The interesting points of the law in Rhode Island is that the business itself must be “legitimate,” defined as having a physical location that can facilitate a safe installation, or if mobile, having a location where installations can be done in controlled conditions. It also makes reference to following ANSI standards relating to the replacement and repair of auto glass, although they don’t specifically mention the ANSI/AGSC/AGRSS™ Standard and Repair of Laminated Auto Glass Standard™ that the industry follows.

From reading the Rhode Island law, it seems that they are looking for the auto glass repair/replacement business to be a brick and mortar facility with a typical business plan. They require that subcontracted technicians must be affiliated with a licensed entity as well, thus discouraging non-employees from doing installations. Rhode Island is encouraging the more typical rather than creative business plans which they seem to feel could take advantage of the consumer.

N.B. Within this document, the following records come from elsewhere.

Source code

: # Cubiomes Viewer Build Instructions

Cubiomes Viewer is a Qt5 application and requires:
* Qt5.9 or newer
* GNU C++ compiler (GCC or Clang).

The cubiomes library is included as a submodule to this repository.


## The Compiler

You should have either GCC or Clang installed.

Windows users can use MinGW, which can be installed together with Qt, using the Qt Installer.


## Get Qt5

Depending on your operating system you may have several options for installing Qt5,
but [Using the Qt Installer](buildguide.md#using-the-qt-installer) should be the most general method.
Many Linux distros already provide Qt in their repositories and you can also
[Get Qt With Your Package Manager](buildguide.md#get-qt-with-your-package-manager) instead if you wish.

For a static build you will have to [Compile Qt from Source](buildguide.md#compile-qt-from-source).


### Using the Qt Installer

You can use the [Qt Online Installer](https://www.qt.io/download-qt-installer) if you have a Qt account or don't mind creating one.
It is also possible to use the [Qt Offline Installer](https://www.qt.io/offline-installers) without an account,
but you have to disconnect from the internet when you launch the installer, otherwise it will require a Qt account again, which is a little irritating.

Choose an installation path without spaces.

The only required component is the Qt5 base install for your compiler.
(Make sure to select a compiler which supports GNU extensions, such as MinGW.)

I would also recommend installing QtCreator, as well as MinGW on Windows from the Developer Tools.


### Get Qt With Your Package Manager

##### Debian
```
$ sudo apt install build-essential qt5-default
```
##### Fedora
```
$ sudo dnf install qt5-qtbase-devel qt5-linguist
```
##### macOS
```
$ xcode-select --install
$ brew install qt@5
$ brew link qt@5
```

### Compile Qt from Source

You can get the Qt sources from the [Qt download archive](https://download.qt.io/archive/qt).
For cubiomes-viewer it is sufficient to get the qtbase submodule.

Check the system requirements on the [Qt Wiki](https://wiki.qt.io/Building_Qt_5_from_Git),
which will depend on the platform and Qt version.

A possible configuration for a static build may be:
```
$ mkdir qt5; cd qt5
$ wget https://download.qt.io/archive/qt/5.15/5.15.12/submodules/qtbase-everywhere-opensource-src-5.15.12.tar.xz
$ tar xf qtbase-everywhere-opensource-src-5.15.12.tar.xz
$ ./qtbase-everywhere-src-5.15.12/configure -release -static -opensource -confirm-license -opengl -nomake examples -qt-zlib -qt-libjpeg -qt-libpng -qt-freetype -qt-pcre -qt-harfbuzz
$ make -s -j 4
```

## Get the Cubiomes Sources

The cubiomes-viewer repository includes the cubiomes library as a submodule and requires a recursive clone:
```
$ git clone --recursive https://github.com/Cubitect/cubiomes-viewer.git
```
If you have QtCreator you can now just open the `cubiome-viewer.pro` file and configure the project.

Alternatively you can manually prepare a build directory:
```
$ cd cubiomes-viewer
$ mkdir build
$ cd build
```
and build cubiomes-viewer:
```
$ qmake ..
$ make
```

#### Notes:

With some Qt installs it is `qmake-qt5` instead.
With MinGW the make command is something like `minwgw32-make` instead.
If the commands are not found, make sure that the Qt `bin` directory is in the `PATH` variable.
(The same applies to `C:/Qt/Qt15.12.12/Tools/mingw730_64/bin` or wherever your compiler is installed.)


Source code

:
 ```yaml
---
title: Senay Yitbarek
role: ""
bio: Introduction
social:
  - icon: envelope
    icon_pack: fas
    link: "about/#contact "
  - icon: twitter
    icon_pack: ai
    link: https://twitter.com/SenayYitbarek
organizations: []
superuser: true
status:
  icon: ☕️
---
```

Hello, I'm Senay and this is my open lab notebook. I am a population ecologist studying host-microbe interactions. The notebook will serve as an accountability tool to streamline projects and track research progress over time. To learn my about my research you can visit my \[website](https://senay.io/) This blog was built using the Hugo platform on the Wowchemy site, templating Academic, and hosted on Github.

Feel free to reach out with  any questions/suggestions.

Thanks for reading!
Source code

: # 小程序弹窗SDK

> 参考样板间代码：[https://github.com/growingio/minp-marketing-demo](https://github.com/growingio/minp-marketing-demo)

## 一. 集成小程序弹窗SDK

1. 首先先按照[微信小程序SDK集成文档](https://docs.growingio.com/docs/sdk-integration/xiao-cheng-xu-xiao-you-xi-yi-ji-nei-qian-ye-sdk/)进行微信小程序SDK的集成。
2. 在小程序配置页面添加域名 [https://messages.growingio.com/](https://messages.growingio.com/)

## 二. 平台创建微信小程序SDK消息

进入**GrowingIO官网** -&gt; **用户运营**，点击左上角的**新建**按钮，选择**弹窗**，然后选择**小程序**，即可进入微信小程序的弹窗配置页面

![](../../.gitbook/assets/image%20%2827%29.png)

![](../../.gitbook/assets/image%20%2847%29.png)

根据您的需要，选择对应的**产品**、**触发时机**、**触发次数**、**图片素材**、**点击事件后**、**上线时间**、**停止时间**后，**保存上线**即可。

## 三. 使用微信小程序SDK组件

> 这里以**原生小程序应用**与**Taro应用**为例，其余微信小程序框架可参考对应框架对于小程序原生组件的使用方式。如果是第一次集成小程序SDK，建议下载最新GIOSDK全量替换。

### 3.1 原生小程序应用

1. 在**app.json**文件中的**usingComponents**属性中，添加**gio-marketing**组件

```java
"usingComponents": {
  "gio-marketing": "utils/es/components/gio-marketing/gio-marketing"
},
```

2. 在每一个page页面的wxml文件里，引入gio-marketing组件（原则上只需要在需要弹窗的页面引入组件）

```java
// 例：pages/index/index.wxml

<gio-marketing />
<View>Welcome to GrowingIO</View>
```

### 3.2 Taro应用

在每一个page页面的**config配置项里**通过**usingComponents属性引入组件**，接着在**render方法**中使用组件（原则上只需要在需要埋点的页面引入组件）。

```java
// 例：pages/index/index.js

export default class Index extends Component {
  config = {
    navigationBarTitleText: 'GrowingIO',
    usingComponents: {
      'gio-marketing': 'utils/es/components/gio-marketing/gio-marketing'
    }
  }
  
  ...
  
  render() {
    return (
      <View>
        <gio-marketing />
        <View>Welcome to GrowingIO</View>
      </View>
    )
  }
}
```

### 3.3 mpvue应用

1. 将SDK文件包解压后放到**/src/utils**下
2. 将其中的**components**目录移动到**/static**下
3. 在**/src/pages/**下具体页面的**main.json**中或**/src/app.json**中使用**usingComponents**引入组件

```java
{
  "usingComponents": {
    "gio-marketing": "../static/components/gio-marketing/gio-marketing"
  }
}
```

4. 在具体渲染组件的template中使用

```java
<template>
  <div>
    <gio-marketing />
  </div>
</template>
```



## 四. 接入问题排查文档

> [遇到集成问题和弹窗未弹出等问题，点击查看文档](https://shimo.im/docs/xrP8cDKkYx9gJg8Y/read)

The Connecticut law is very different. It requires the technician to acquire years of apprenticeship, training, study and eventually journeyman status. It holds the technician to a higher standard and level of performance. The beauty to this licensure is that the business only needs to check the license of the technician to be assured that the knowledge is there and management may be all that is needed. However, it may come at a price. A licensed technician will demand a higher wage but should be relatively productive day one. The technician without a license will be less expensive initially but would require training, development and a high degree of management oversight.

I believe that the driving public has a right to a safe vehicle, when it is originally purchased, and after their glass has been replaced. The problem in most states is that that once the vehicle is purchased, there are few guarantees of safety in regards to auto glass replacement. Yes, our industry provides guidelines, standards and training, but, other than the two states mentioned above, there is no requirement in this country for practicing safety auto glass glazing.

There is a very low cost to entry into our industry. Anyone can start an auto glass replacement business with little or no knowledge of procedures, materials or skills in the art. All they need is a vehicle to transport the replacement materials, a tool box with some tools, a company name and a phone. At least in the states of Rhode Island and Connecticut, someone is looking out for the driving consumer. In the 48 other states it is “buyer beware.”

As a business owner, I am not a huge fan of government regulations. However, if a repair facility cannot provide assurances to the vehicle owner that the glass in their vehicle was installed according to vehicle manufacturers’ specifications and industry standards, then that facility should not be allowed to stay in business. That requires some weight of regulation and rule of law.